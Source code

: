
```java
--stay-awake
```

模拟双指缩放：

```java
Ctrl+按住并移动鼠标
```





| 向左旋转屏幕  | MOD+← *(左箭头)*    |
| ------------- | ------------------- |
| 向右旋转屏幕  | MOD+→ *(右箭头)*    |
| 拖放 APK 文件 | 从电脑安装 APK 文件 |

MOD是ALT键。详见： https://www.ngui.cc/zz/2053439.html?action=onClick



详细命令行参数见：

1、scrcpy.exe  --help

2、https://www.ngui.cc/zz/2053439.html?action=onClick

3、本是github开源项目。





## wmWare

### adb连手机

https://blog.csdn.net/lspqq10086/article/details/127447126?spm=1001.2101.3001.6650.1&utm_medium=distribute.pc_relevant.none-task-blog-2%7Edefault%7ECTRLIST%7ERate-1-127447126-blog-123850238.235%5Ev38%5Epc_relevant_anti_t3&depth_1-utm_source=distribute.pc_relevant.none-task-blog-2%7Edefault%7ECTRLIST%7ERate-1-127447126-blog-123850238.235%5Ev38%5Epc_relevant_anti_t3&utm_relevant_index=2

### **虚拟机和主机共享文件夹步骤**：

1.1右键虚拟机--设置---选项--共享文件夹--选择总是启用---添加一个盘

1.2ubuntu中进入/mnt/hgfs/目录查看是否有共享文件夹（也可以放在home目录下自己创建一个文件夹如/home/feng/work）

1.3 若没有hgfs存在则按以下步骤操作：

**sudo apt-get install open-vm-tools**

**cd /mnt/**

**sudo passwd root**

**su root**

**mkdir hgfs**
****
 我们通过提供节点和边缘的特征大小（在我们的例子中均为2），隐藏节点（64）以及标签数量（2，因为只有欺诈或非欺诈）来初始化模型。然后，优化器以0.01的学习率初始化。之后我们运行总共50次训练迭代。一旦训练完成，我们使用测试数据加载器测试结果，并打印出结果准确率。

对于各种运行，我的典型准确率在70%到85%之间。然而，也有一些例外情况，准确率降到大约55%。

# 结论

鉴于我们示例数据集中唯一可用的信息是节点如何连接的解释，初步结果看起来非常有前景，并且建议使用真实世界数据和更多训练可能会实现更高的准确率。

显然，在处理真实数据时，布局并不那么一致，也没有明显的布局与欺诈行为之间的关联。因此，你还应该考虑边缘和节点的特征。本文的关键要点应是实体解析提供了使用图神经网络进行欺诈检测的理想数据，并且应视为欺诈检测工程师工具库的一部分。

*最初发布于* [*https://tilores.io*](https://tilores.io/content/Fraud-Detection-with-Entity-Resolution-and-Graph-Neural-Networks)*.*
****
Instructions for the task. Wherever the word "onClick" appears in the listing above, copy the whole line.

Reply to the task.
MOD是ALT键。详见： https://www.ngui.cc/zz/2053439.html?action=onClick
2、https://www.ngui.cc/zz/2053439.html?action=onClick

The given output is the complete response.